Pine Grove Furnace State Park:  This is a nice state park, has camping, showers, and food.  The camping spots are a good hike off the trail and are really nice but also pretty pricey.  I would not stay here again.  There is the Ironmasters Hostel in the park; we did not stay there.  There is the Pine Grove General store in the park and is the home of the half- gallon challenge.  I would skip the ice cream and just get a burger and fries. They are really good.  They have enough stuff to do a small resupply.  The  A.T. Museum is located in the park too and was closed when we were there.  I wanted to go there but couldn't.

Boiling Springs, PA

Boiling Springs is another expensive place on the trail.   People here were very friendly.  The grocery is a bit of a hike and hopes of a hitch were small.  Although the town is nice, I would not put it in the category of hiker-friendly.  We struck out with a couple of the hostels in town, and the woman from Allenberry Resort was just plain rude on the phone.

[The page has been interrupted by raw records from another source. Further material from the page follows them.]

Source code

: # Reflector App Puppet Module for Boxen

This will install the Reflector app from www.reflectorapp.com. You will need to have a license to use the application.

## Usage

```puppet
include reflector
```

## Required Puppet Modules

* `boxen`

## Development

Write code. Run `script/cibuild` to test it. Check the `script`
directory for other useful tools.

ATC regional office:  The office is right on the trail and has a spigot for water.  This is a good place to loiter for a piece if you need a rest.  The office will help you get in contact with services if needed.

Cafe 101:  This restaurant has great food and is hiker friendly.  I really thought the food was good but is a little on the pricey side.  I would eat here again.

Carlisle, PA

A small town with everything a hiker would need.  We came here instead of staying in Boiling Springs.  We got a hotel for half the price and just got an Uber to Carlisle.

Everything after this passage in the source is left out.